UC San Diego English Language Institute Gets High Rating

Best School Award
Best School Award

A Tokyo-based publication aligned with Japan’s largest study-abroad program has ranked UC San Diego’s English Language Institute as No. 2 in the world. The ranking by the Ryugaku Journal is based on a survey of Japanese students who have studied abroad. UC San Diego’s program received two No. 1 rankings in the categories of variety of programs and promised improvement, as well as in environment and city location. It was rated second in the category of teachers and international student services support.

An estimated 11 percent of UC San Diego’s ELI students are Japanese. In 2013, UC San Diego was ranked No. 10 overall.

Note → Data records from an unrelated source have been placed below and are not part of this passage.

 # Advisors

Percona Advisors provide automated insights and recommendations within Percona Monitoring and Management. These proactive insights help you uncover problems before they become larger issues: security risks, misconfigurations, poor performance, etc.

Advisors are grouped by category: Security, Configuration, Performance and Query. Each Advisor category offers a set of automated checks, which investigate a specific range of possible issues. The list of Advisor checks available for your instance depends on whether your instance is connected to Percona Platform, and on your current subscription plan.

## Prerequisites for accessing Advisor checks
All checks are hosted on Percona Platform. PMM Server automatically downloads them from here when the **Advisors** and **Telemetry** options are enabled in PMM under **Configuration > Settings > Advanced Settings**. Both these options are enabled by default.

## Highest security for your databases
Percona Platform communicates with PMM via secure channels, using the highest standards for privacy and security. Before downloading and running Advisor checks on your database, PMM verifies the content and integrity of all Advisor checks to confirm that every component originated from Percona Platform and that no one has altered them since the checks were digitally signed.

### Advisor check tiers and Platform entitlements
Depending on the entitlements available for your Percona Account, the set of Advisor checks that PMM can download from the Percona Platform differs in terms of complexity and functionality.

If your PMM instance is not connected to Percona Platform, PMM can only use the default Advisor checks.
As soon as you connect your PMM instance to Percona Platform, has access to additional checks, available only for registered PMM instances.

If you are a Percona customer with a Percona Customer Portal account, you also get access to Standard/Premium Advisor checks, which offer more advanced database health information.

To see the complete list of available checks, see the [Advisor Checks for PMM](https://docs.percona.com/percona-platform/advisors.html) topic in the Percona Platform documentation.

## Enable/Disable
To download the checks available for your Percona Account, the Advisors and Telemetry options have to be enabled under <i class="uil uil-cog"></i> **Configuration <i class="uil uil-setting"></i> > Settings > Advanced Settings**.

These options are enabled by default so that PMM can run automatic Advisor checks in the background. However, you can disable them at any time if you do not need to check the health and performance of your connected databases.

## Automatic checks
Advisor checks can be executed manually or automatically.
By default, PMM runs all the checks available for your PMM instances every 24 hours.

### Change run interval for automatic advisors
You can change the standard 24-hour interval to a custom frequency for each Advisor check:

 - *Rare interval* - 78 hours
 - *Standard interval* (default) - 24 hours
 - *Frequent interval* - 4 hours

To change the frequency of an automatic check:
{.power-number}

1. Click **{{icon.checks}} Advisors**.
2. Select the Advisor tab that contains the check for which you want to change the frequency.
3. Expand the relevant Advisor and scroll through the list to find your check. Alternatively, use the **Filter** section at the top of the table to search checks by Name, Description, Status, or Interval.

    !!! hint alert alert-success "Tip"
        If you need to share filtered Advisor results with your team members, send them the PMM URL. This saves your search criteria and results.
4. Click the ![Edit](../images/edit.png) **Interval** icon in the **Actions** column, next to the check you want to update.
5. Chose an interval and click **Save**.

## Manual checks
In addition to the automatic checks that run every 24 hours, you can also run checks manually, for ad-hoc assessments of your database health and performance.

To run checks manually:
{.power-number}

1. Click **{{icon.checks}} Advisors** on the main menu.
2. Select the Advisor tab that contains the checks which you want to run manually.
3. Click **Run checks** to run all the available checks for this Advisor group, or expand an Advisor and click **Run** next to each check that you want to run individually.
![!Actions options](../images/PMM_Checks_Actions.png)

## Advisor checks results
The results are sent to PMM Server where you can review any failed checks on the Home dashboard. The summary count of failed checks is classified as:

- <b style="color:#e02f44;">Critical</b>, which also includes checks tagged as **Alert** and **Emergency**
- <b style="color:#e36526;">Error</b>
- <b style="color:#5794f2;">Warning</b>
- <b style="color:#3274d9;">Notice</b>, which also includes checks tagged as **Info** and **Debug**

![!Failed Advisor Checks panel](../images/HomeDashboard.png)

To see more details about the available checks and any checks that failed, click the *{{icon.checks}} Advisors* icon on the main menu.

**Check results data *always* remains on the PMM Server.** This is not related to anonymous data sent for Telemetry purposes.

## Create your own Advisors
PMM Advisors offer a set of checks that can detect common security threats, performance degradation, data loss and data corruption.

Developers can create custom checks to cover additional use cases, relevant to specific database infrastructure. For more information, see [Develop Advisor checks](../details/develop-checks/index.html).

DJO Global Names Chief Financial Officer

DJO Global Inc., a San Diego medical device company, has named Susan Crawford as the new chief financial officer, effective March 31. Crawford joins the company from Life Technologies Corp., where she was vice president of business transformation, responsible for integrating newly acquired companies and engineering business processes throughout the broader organization. Life Technologies was acquired in February by Thermo Fisher Scientific. Crawford previously served as vice president of corporate finance planning and analysis for Life Technologies. She also held chief financial officer positions at RealNames and PowerTV and was head of investor relations and financial planning at Covad Communications.

SmartDrive Appoints Vice President of Engineering

SmartDrive Systems of San Diego has appointed Andy Deninger vice president of engineering. Deninger will be responsible for spearheading product innovation for SmartDrive’s video-based safety and transportation analytics platform, as well as its application development and firmware quality assurance.

Deninger comes to SmartDrive from Omnitracs LLC, formerly a business unit of Qualcomm Inc., where he led the engineering division and helped build the department’s hardware and software unira. Most recently, Deninger was involved in the design and development of the company’s Mobile Computing Platform (MCP) 50.